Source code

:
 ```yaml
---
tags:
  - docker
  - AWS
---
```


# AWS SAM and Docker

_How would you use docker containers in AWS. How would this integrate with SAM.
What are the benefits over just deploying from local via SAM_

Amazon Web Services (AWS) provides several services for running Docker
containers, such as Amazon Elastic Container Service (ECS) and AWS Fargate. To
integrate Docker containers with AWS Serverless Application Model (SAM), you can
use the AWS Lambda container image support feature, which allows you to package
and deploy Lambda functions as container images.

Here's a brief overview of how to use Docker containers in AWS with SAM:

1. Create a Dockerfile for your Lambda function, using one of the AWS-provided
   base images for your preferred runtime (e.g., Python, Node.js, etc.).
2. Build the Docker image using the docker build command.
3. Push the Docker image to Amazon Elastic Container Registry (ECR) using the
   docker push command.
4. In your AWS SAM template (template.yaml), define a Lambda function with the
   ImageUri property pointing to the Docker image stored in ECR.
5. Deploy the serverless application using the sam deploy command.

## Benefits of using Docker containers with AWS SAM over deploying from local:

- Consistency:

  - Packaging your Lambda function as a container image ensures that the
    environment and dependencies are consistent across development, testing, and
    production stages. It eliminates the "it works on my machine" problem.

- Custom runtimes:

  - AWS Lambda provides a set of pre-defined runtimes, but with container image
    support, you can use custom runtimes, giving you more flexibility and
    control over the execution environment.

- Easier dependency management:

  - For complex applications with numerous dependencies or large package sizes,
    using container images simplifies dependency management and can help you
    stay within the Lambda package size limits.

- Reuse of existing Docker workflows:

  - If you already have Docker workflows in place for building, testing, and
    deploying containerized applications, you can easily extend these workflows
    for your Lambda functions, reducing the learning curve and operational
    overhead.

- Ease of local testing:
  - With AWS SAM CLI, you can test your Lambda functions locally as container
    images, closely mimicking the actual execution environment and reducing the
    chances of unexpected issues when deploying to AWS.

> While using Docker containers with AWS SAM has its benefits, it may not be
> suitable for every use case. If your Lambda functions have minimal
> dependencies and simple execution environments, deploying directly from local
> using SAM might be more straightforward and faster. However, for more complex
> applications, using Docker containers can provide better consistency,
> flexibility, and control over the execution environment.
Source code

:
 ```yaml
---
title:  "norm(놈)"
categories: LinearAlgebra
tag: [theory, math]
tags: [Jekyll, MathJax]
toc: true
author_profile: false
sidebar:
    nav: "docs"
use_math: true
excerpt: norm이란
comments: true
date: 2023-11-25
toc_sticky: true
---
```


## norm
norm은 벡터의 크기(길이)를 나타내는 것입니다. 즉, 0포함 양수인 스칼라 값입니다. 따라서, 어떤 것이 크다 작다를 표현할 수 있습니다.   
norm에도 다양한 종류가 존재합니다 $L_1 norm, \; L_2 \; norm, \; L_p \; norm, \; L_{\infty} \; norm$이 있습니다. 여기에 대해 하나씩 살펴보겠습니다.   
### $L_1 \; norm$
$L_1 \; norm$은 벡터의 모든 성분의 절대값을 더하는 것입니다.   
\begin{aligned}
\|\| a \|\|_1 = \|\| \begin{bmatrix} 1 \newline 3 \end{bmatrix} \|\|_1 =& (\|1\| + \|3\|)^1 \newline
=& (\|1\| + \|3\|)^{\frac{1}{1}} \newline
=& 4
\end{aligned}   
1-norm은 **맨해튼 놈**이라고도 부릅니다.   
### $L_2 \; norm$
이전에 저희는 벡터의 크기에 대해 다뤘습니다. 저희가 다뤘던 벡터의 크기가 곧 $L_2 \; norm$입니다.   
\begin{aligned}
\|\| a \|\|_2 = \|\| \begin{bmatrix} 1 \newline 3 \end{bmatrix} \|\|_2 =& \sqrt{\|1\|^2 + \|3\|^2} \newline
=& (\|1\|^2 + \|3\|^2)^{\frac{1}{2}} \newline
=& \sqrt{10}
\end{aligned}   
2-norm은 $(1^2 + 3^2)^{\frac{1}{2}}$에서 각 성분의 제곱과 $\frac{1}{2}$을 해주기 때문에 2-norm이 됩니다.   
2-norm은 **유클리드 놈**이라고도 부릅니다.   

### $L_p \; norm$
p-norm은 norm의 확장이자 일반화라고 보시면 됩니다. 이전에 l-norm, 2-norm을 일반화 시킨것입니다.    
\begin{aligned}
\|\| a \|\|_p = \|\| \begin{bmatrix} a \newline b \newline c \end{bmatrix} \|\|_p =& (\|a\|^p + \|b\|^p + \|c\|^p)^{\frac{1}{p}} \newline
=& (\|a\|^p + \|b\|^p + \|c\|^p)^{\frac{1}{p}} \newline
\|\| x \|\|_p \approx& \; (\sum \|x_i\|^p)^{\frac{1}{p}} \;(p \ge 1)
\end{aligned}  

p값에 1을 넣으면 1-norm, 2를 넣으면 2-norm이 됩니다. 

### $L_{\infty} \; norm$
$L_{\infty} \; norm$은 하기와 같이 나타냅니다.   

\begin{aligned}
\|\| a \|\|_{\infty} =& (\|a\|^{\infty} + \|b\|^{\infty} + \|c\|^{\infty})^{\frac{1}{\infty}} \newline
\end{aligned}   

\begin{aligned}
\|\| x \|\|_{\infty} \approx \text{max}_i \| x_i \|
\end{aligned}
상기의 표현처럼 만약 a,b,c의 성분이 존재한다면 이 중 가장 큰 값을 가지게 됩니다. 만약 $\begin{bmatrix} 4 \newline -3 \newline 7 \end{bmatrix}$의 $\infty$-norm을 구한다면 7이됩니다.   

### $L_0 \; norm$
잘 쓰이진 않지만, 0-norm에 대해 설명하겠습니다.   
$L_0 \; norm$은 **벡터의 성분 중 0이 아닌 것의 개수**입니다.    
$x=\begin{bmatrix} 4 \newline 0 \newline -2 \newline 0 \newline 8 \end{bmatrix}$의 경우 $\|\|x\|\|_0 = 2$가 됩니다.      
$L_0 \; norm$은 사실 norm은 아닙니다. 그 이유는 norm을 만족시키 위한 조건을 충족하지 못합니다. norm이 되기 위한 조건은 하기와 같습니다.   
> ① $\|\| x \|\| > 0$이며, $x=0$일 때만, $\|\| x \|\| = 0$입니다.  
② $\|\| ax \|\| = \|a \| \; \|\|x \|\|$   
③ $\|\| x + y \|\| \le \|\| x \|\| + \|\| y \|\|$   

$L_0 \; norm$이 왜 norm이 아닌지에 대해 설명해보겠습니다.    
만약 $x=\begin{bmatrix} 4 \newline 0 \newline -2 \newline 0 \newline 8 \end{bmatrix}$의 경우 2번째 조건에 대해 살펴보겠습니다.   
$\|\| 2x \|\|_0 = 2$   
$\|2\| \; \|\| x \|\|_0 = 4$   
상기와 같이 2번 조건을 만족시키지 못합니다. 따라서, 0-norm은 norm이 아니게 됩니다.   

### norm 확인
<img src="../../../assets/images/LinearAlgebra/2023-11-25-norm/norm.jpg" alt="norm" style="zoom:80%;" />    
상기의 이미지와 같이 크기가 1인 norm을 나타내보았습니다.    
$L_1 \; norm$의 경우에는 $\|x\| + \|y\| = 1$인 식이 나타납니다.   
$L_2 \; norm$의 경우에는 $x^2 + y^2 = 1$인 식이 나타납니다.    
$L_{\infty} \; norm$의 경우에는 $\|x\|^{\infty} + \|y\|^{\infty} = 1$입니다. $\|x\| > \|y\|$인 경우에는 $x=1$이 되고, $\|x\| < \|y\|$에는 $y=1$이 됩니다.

--------------------------------

### Instructions to follow:
Copy every record exactly.

### Task answer:
Source code

:
 ```yaml
---
tags:
  - docker
  - AWS
---
```


# AWS SAM and Docker

_How would you use docker containers in AWS. How would this integrate with SAM.
What are the benefits over just deploying from local via SAM_

Amazon Web Services (AWS) provides several services for running Docker
containers, such as Amazon Elastic Container Service (ECS) and AWS Fargate. To
integrate Docker containers with AWS Serverless Application Model (SAM), you can
use the AWS Lambda container image support feature, which allows you to package
and deploy Lambda functions as container images.

Here's a brief overview of how to use Docker containers in AWS with SAM:

1. Create a Dockerfile for your Lambda function, using one of the AWS-provided
   base images for your preferred runtime (e.g., Python, Node.js, etc.).
2. Build the Docker image using the docker build command.
3. Push the Docker image to Amazon Elastic Container Registry (ECR) using the
   docker push command.
4. In your AWS SAM template (template.yaml), define a Lambda function with the
   ImageUri property pointing to the Docker image stored in ECR.
5. Deploy the serverless application using the sam deploy command.

## Benefits of using Docker containers with AWS SAM over deploying from local:

- Consistency:

  - Packaging your Lambda function as a container image ensures that the
    environment and dependencies are consistent across development, testing, and
    production stages. It eliminates the "it works on my machine" problem.

- Custom runtimes:

  - AWS Lambda provides a set of pre-defined runtimes, but with container image
    support, you can use custom runtimes, giving you more flexibility and
    control over the execution environment.

- Easier dependency management:

  - For complex applications with numerous dependencies or large package sizes,
    using container images simplifies dependency management and can help you
    stay within the Lambda package size limits.

- Reuse of existing Docker workflows:

  - If you already have Docker workflows in place for building, testing, and
    deploying containerized applications, you can easily extend these workflows
    for your Lambda functions, reducing the learning curve and operational
    overhead.

- Ease of local testing:
  - With AWS SAM CLI, you can test your Lambda functions locally as container
    images, closely mimicking the actual execution environment and reducing the
    chances of unexpected issues when deploying to AWS.

> While using Docker containers with AWS SAM has its benefits, it may not be
> suitable for every use case. If your Lambda functions have minimal
> dependencies and simple execution environments, deploying directly from local
> using SAM might be more straightforward and faster. However, for more complex
> applications, using Docker containers can provide better consistency,
> flexibility, and control over the execution environment.
Source code

:
 ```yaml
---
title:  "norm(놈)"
categories: LinearAlgebra
tag: [theory, math]
tags: [Jekyll, MathJax]
toc: true
author_profile: false
sidebar:
    nav: "docs"
use_math: true
excerpt: norm이란
comments: true
date: 2023-11-25
toc_sticky: true
---
```


## norm
norm은 벡터의 크기(길이)를 나타내는 것입니다. 즉, 0포함 양수인 스칼라 값입니다. 따라서, 어떤 것이 크다 작다를 표현할 수 있습니다.   
norm에도 다양한 종류가 존재합니다 $L_1 norm, \; L_2 \; norm, \; L_p \; norm, \; L_{\infty} \; norm$이 있습니다. 여기에 대해 하나씩 살펴보겠습니다.   
### $L_1 \; norm$
$L_1 \; norm$은 벡터의 모든 성분의 절대값을 더하는 것입니다.   
\begin{aligned}
\|\| a \|\|_1 = \|\| \begin{bmatrix} 1 \newline 3 \end{bmatrix} \|\|_1 =& (\|1\| + \|3\|)^1 \newline
=& (\|1\| + \|3\|)^{\frac{1}{1}} \newline
=& 4
\end{aligned}   
1-norm은 **맨해튼 놈**이라고도 부릅니다.   
### $L_2 \; norm$
이전에 저희는 벡터의 크기에 대해 다뤘습니다. 저희가 다뤘던 벡터의 크기가 곧 $L_2 \; norm$입니다.   
\begin{aligned}
\|\| a \|\|_2 = \|\| \begin{bmatrix} 1 \newline 3 \end{bmatrix} \|\|_2 =& \sqrt{\|1\|^2 + \|3\|^2} \newline
=& (\|1\|^2 + \|3\|^2)^{\frac{1}{2}} \newline
=& \sqrt{10}
\end{aligned}   
2-norm은 $(1^2 + 3^2)^{\frac{1}{2}}$에서 각 성분의 제곱과 $\frac{1}{2}$을 해주기 때문에 2-norm이 됩니다.   
2-norm은 **유클리드 놈**이라고도 부릅니다.   

### $L_p \; norm$
p-norm은 norm의 확장이자 일반화라고 보시면 됩니다. 이전에 l-norm, 2-norm을 일반화 시킨것입니다.    
\begin{aligned}
\|\| a \|\|_p = \|\| \begin{bmatrix} a \newline b \newline c \end{bmatrix} \|\|_p =& (\|a\|^p + \|b\|^p + \|c\|^p)^{\frac{1}{p}} \newline
=& (\|a\|^p + \|b\|^p + \|c\|^p)^{\frac{1}{p}} \newline
\|\| x \|\|_p \approx& \; (\sum \|x_i\|^p)^{\frac{1}{p}} \;(p \ge 1)
\end{aligned}  

p값에 1을 넣으면 1-norm, 2를 넣으면 2-norm이 됩니다. 

### $L_{\infty} \; norm$
$L_{\infty} \; norm$은 하기와 같이 나타냅니다.   

\begin{aligned}
\|\| a \|\|_{\infty} =& (\|a\|^{\infty} + \|b\|^{\infty} + \|c\|^{\infty})^{\frac{1}{\infty}} \newline
\end{aligned}   

\begin{aligned}
\|\| x \|\|_{\infty} \approx \text{max}_i \| x_i \|
\end{aligned}
상기의 표현처럼 만약 a,b,c의 성분이 존재한다면 이 중 가장 큰 값을 가지게 됩니다. 만약 $\begin{bmatrix} 4 \newline -3 \newline 7 \end{bmatrix}$의 $\infty$-norm을 구한다면 7이됩니다.   

### $L_0 \; norm$
잘 쓰이진 않지만, 0-norm에 대해 설명하겠습니다.   
$L_0 \; norm$은 **벡터의 성분 중 0이 아닌 것의 개수**입니다.    
$x=\begin{bmatrix} 4 \newline 0 \newline -2 \newline 0 \newline 8 \end{bmatrix}$의 경우 $\|\|x\|\|_0 = 2$가 됩니다.      
$L_0 \; norm$은 사실 norm은 아닙니다. 그 이유는 norm을 만족시키 위한 조건을 충족하지 못합니다. norm이 되기 위한 조건은 하기와 같습니다.   
> ① $\|\| x \|\| > 0$이며, $x=0$일 때만, $\|\| x \|\| = 0$입니다.  
② $\|\| ax \|\| = \|a \| \; \|\|x \|\|$   
③ $\|\| x + y \|\| \le \|\| x \|\| + \|\| y \|\|$   

$L_0 \; norm$이 왜 norm이 아닌지에 대해 설명해보겠습니다.    
만약 $x=\begin{bmatrix} 4 \newline 0 \newline -2 \newline 0 \newline 8 \end{bmatrix}$의 경우 2번째 조건에 대해 살펴보겠습니다.   
$\|\| 2x \|\|_0 = 2$   
$\|2\| \; \|\| x \|\|_0 = 4$   
상기와 같이 2번 조건을 만족시키지 못합니다. 따라서, 0-norm은 norm이 아니게 됩니다.   

### norm 확인
<img src="../../../assets/images/LinearAlgebra/2023-11-25-norm/norm.jpg" alt="norm" style="zoom:80%;" />    
상기의 이미지와 같이 크기가 1인 norm을 나타내보았습니다.    
$L_1 \; norm$의 경우에는 $\|x\| + \|y\| = 1$인 식이 나타납니다.   
$L_2 \; norm$의 경우에는 $x^2 + y^2 = 1$인 식이 나타납니다.    
$L_{\infty} \; norm$의 경우에는 $\|x\|^{\infty} + \|y\|^{\infty} = 1$입니다. $\|x\| > \|y\|$인 경우에는 $x=1$이 되고, $\|x\| < \|y\|$에는 $y=1$이 됩니다.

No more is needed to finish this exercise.